--- INFORMATION GIVEN ---

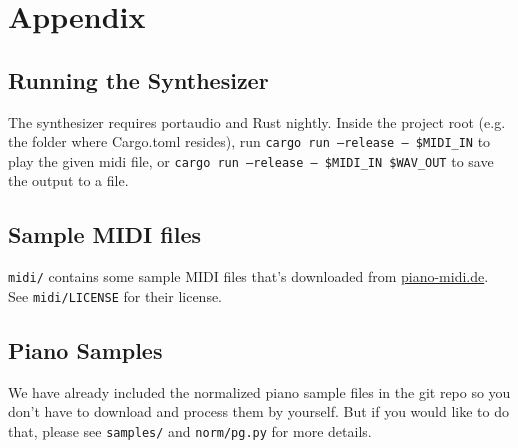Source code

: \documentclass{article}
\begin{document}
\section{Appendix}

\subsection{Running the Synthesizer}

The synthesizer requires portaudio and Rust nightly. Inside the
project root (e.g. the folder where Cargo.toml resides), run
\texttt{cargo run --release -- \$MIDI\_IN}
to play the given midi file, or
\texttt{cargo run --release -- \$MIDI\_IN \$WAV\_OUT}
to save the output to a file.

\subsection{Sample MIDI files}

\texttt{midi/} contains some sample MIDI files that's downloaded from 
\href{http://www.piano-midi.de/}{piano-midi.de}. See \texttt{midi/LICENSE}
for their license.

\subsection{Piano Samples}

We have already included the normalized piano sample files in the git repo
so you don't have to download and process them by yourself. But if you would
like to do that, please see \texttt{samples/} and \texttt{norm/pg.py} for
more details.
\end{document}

---
--- INFORMATION GIVEN ---

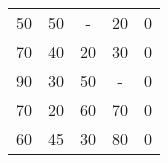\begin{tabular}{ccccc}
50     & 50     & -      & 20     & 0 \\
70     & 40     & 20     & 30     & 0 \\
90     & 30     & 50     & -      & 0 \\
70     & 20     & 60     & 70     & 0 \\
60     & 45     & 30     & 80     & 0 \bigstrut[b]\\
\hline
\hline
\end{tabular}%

---
--- INFORMATION GIVEN ---

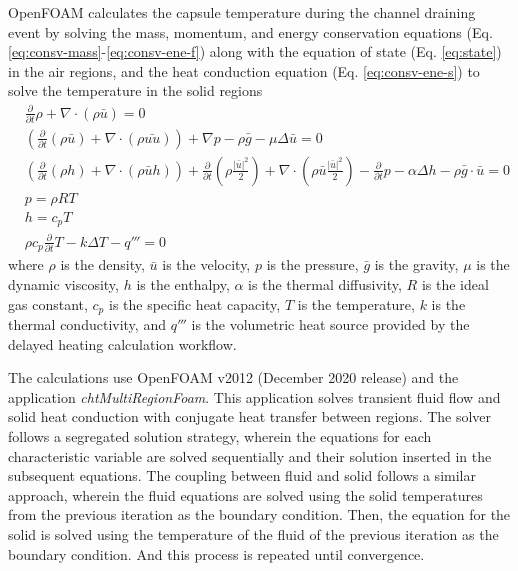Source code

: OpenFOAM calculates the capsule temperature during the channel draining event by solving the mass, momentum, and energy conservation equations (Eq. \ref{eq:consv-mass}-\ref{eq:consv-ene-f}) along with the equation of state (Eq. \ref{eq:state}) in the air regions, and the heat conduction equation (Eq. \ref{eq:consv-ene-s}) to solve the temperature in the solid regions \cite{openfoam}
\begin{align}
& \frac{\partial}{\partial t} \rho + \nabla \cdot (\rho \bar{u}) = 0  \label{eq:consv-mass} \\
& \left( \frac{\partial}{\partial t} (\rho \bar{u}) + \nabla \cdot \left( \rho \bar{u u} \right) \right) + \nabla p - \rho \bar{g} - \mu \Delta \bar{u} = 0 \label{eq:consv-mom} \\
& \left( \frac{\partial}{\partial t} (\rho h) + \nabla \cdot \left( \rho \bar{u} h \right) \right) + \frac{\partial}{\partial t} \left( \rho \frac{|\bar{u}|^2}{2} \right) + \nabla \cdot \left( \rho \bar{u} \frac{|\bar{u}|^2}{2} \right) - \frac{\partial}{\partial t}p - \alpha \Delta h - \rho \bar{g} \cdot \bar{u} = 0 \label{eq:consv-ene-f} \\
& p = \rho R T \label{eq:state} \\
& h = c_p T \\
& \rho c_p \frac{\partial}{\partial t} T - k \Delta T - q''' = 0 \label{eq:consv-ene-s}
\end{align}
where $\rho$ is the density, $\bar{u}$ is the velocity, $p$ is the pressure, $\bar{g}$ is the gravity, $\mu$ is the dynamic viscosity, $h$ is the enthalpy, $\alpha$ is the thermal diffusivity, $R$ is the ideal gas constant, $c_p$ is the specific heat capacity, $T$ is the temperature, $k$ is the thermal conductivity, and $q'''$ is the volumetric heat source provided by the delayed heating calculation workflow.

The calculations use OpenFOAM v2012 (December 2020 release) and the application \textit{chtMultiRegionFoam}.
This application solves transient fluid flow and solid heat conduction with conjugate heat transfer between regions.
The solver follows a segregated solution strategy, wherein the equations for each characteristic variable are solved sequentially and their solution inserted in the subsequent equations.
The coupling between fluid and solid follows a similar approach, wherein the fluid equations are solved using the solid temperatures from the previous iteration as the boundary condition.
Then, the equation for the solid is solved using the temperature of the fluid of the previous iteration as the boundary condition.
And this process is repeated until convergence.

---

> **REQUIREMENT**
Copy all lines from the material that hold "subsection".

> **EXPECTED ANSWER**
\subsection{Running the Synthesizer}
\subsection{Sample MIDI files}
\subsection{Piano Samples}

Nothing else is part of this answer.